━━━ Information provided
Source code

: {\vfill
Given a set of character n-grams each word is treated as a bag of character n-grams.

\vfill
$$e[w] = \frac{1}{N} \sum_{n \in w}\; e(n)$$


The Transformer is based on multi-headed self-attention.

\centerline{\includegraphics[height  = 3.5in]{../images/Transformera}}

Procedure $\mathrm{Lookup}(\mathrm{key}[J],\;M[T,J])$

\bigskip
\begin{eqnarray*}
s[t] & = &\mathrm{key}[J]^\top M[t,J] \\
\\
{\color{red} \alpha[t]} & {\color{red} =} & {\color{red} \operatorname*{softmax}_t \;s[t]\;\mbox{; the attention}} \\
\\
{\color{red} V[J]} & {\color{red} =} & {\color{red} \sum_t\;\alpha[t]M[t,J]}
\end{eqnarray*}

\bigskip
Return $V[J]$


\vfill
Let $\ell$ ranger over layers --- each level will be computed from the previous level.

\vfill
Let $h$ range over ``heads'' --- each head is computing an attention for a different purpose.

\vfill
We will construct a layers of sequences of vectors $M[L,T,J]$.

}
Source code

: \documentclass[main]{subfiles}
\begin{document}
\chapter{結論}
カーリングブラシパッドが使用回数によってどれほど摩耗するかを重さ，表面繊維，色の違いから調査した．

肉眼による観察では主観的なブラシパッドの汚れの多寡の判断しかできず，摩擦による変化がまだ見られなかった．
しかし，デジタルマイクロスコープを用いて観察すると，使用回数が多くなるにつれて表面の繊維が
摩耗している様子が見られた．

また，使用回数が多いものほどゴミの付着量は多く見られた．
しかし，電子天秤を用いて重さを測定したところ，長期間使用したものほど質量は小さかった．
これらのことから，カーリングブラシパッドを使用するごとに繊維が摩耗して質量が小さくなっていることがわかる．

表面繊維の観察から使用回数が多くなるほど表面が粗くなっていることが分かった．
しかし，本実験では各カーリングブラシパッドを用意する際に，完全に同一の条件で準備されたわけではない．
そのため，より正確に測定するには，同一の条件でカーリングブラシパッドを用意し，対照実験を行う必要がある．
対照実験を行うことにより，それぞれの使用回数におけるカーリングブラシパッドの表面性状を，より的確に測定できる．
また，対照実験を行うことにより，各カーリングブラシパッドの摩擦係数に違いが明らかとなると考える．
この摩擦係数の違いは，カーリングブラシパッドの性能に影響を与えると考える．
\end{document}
━━━━━━
━━━ Information provided
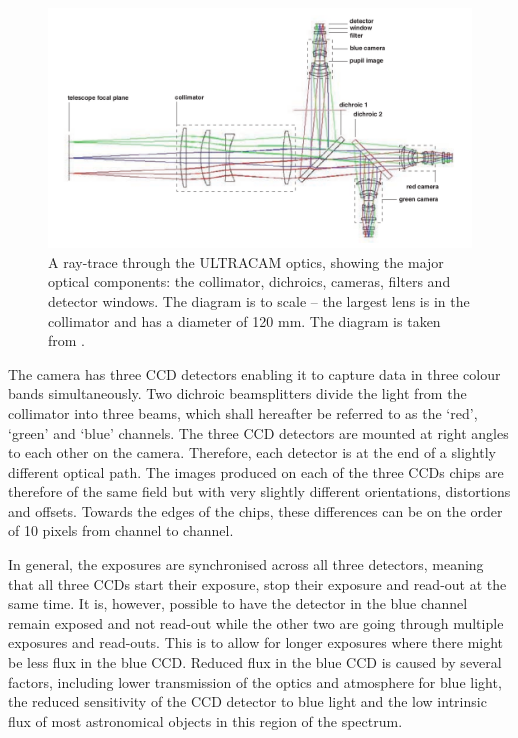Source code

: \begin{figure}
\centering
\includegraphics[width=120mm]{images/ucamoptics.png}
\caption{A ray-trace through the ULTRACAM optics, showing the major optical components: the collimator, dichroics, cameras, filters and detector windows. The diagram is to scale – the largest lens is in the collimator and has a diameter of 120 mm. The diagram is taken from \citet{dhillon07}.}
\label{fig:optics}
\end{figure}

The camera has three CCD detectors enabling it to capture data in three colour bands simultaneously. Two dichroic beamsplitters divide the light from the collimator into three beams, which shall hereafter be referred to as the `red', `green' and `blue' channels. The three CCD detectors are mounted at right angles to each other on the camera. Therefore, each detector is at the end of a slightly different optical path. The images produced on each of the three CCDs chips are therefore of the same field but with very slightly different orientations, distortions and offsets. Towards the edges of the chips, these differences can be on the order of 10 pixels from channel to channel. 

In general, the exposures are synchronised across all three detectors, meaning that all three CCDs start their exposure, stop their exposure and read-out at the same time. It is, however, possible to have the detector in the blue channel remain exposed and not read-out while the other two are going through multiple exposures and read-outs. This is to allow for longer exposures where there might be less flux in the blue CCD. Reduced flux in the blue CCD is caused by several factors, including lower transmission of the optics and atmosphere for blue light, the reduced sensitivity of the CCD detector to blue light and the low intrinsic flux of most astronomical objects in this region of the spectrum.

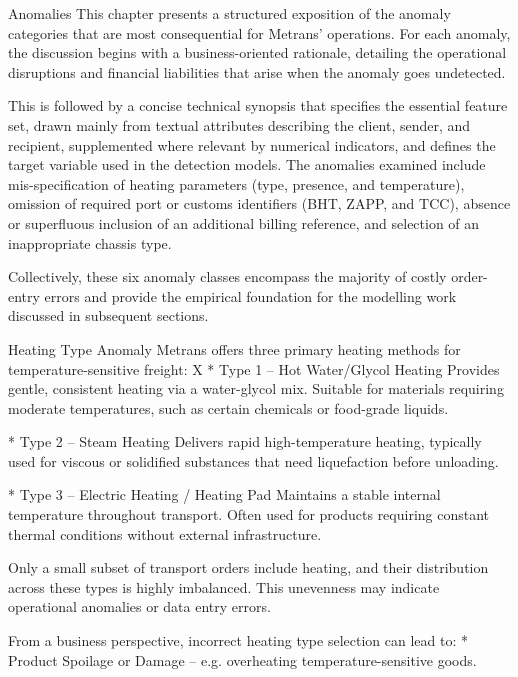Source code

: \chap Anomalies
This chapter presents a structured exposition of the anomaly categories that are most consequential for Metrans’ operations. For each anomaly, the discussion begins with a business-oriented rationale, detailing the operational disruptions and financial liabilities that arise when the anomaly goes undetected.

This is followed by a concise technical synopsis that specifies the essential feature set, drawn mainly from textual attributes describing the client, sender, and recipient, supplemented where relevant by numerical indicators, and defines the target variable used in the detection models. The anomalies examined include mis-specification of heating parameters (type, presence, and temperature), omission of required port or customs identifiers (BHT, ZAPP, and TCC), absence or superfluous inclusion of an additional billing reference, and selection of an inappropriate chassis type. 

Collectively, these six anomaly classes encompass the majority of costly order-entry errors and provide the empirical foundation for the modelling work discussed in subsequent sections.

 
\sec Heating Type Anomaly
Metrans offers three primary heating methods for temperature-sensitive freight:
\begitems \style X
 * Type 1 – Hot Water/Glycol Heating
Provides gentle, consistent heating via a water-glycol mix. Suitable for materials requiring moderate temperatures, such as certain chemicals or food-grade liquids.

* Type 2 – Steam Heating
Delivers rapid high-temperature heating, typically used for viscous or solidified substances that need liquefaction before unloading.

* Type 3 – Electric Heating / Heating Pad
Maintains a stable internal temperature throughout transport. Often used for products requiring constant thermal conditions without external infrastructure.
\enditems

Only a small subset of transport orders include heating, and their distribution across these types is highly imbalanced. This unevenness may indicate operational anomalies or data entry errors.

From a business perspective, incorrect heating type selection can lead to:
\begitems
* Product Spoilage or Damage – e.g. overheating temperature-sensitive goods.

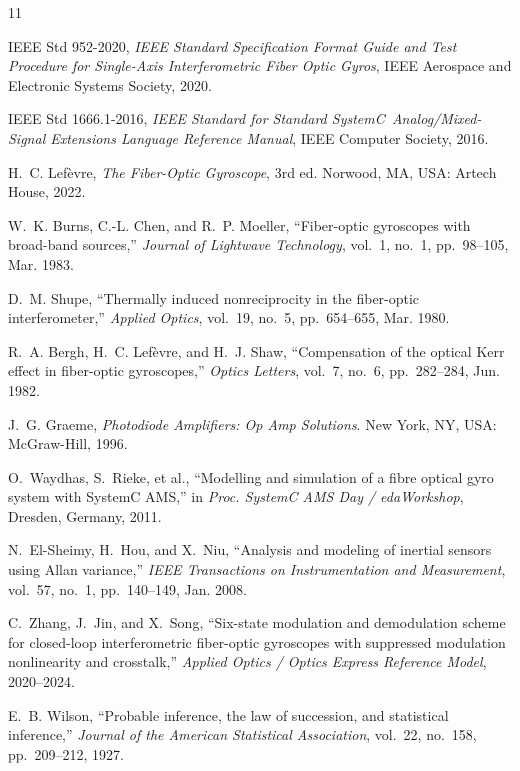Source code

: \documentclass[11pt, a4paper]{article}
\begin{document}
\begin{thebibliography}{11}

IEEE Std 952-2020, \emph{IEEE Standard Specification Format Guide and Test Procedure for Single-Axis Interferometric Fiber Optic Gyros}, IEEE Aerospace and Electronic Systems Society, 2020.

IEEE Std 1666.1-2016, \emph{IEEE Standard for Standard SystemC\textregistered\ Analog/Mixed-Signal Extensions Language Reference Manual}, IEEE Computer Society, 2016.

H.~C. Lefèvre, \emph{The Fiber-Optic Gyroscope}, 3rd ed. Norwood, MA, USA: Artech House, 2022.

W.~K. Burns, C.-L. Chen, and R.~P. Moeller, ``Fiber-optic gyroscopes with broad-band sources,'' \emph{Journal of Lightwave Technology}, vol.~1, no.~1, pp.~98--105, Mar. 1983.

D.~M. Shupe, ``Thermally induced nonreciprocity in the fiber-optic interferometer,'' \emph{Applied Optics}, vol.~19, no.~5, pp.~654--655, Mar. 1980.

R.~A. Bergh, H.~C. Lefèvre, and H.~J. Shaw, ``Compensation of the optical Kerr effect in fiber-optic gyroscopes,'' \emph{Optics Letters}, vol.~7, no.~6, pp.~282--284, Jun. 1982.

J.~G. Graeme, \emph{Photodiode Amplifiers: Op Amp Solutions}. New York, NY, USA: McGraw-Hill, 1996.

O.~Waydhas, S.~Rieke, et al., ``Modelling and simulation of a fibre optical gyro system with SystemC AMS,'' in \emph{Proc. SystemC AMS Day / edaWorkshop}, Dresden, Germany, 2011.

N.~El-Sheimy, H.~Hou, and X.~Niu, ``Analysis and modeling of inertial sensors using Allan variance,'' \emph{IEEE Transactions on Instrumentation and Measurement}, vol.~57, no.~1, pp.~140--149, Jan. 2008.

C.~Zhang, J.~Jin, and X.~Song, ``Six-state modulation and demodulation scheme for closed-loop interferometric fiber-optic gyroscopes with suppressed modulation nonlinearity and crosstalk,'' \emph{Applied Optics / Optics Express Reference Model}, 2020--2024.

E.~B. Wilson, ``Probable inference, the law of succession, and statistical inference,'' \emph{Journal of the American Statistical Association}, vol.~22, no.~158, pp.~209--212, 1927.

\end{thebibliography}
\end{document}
━━━━━━
_Task instructions:_ Go line by line through the data, copying each one that contains the word "alpha".

_Answer space:_
{\color{red} \alpha[t]} & {\color{red} =} & {\color{red} \operatorname*{softmax}_t \;s[t]\;\mbox{; the attention}} \\
{\color{red} V[J]} & {\color{red} =} & {\color{red} \sum_t\;\alpha[t]M[t,J]}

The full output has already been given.